Document images with source code:
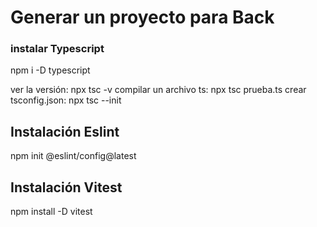 # Generar un proyecto para Back

### instalar Typescript

npm i -D typescript

ver la versión: npx tsc -v
compilar un archivo ts: npx tsc prueba.ts
crear tsconfig.json: npx tsc --init

## Instalación Eslint

npm init @eslint/config@latest

## Instalación Vitest

npm install -D vitest
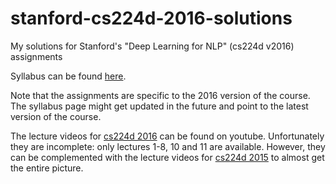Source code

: # stanford-cs224d-2016-solutions
My solutions for Stanford's "Deep Learning for NLP" (cs224d v2016) assignments

Syllabus can be found [here](http://cs224d.stanford.edu/syllabus.html).

Note that the assignments are specific to the 2016 version of the course. The syllabus page might get updated in the future and point to the latest version of the course.

The lecture videos for [cs224d 2016](https://www.youtube.com/playlist?list=PLmImxx8Char9Ig0ZHSyTqGsdhb9weEGam) can be found on youtube.
Unfortunately they are incomplete: only lectures 1-8, 10 and 11 are available. However, they can be complemented with the lecture videos for [cs224d 2015](https://www.youtube.com/playlist?list=PLmImxx8Char8dxWB9LRqdpCTmewaml96q) to almost get the entire picture.
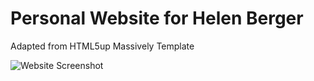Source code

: # Personal Website for Helen Berger

Adapted from HTML5up Massively Template


![Website Screenshot](https://i.imgur.com/u6uJMbf.png)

Goal of the exercise: Report the number of lines above containing the string "playlist" as your sole answer.

Answer for the task: 2